Members of a campaign called Safety Beyond Policing, at City Hall on Thursday denounced City Council's plan to put $97 million towards increasing the NYPD headcount by 1000 officers. The NYPD currently has approximately 34,500 uniformed personnel. Los Angeles, by comparison, has roughly 9,900.
The protesters called the Council's plan dangerous, stating that quotas ensure more arrests, and demanded that the money be spent instead to support community improvements such as jobs, healthcare, transportation access and public housing.
"Our communities know what 'public safety' means and it's not more police. Communities of color are redefining safety -- safety for us means investment in our basic needs and less police. We don't feel safer with more police implementing broken windows policing," said Monica Novoa of Families for Freedom, an organization that is supporting the Safety Beyond Policing campaign.
The police do nothing to address the socioeconomic conditions that cause crime, the group said.
Dante Barry, executive Director of Million Hoodies Movement for Justice said: "There is a national dialogue underway about demilitarizing the police. City officials must not play into the agenda of increasing an already large militarized NYPD force ahead of the community's needs."
The NYPD is by far the largest police force in America. It also has one of the highest police-to-citizen ratios in the nation.
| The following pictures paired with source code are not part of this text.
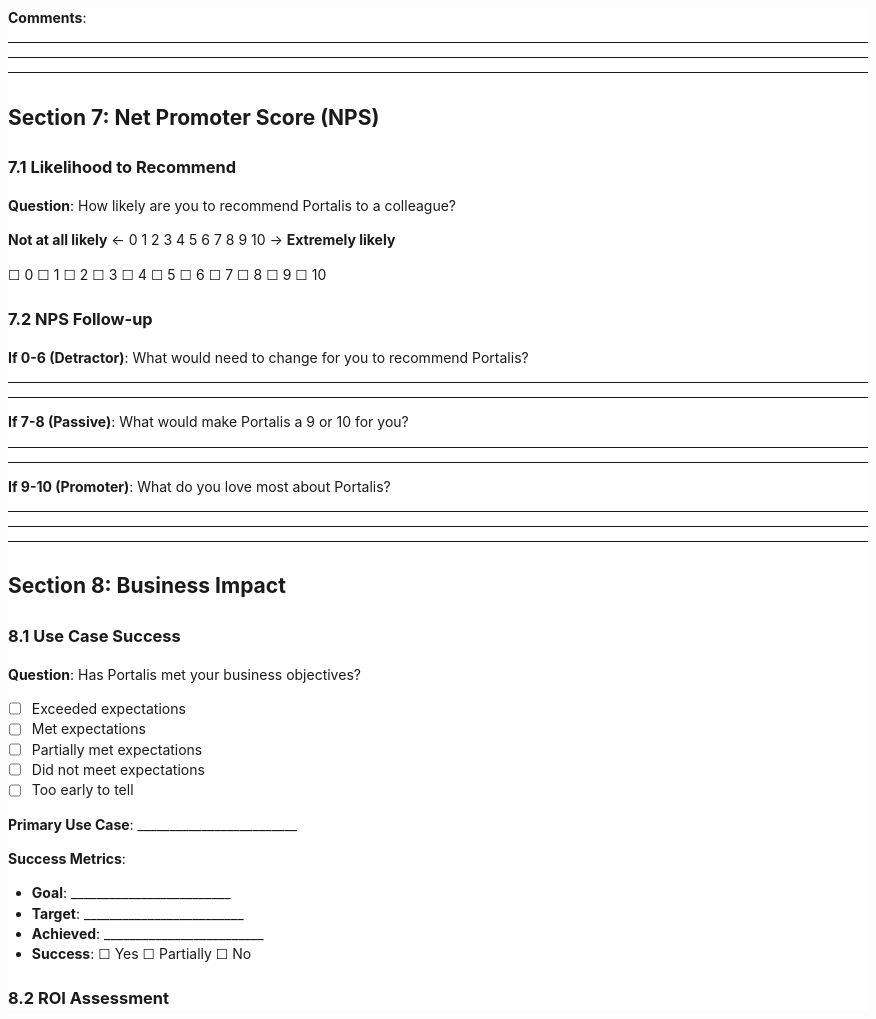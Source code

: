 **Comments**:
_________________________________________________________________
_________________________________________________________________

---

## Section 7: Net Promoter Score (NPS)

### 7.1 Likelihood to Recommend

**Question**: How likely are you to recommend Portalis to a colleague?

**Not at all likely** ← 0 1 2 3 4 5 6 7 8 9 10 → **Extremely likely**

☐ 0  ☐ 1  ☐ 2  ☐ 3  ☐ 4  ☐ 5  ☐ 6  ☐ 7  ☐ 8  ☐ 9  ☐ 10

### 7.2 NPS Follow-up

**If 0-6 (Detractor)**: What would need to change for you to recommend Portalis?
_________________________________________________________________
_________________________________________________________________

**If 7-8 (Passive)**: What would make Portalis a 9 or 10 for you?
_________________________________________________________________
_________________________________________________________________

**If 9-10 (Promoter)**: What do you love most about Portalis?
_________________________________________________________________
_________________________________________________________________

---

## Section 8: Business Impact

### 8.1 Use Case Success

**Question**: Has Portalis met your business objectives?

- [ ] Exceeded expectations
- [ ] Met expectations
- [ ] Partially met expectations
- [ ] Did not meet expectations
- [ ] Too early to tell

**Primary Use Case**: _________________________

**Success Metrics**:
- **Goal**: _________________________
- **Target**: _________________________
- **Achieved**: _________________________
- **Success**: ☐ Yes ☐ Partially ☐ No

### 8.2 ROI Assessment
According to one study by the Police Reform Organizing Project, the NYPD already spends over $1 million a day for low-level arrests. Overall the NYPD budget is close to $5 billion.
Opal Tometi, executive director of BAJI and co-founder of Black Lives Matter says, "We know that Speaker Viverito and city council are talking about 'Community Policing.' The term is nothing more than a euphemism for more surveillance and racially unjust policing practices. We don't need more police to carry out broken windows policing keeping Black and Brown New Yorkers, including immigrants, in terror of law enforcement due to fear that any interaction with local police will lead to summonses, unaffordable fines, jail, immigration detention, or escalated violence."
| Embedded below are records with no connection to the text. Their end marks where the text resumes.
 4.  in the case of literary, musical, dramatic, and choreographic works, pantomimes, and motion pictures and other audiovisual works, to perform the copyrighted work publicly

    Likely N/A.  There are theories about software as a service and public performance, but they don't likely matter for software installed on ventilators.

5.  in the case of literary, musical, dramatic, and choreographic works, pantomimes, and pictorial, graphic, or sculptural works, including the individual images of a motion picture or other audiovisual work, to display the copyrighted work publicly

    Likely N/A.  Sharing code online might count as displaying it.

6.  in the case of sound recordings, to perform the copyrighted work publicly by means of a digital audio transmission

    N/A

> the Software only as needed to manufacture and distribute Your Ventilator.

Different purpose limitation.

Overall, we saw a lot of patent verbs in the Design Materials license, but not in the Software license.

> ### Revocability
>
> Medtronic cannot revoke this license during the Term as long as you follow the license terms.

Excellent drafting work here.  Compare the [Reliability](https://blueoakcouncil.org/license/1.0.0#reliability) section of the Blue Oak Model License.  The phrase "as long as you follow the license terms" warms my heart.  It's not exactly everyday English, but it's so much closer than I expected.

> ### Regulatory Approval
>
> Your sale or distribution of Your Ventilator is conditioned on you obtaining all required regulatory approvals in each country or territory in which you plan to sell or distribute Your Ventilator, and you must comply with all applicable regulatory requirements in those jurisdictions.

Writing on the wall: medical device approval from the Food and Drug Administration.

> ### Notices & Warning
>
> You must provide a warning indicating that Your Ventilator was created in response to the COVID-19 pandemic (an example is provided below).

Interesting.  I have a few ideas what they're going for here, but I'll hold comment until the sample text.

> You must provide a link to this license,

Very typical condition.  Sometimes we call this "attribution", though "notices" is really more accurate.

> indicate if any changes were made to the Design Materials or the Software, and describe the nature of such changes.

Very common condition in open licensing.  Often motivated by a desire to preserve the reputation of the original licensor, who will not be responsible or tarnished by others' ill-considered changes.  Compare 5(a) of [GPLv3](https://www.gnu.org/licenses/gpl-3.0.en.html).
Communities of color are being systematically over-policed while also being displaced by rising rent and gentrification, according to Coalition to End Broken Windows organizer Josmar Trujillo "We need to fundamentally reinvest in our high-poverty neighborhoods in a way that strengthens community building, not vague notions of 'community policing'. Our campaign members believe our city money is better spent on things like jobs for young people, public transportation, mental health services and resident-empowering investment into NYCHA, among other glaring needs -- not more cops."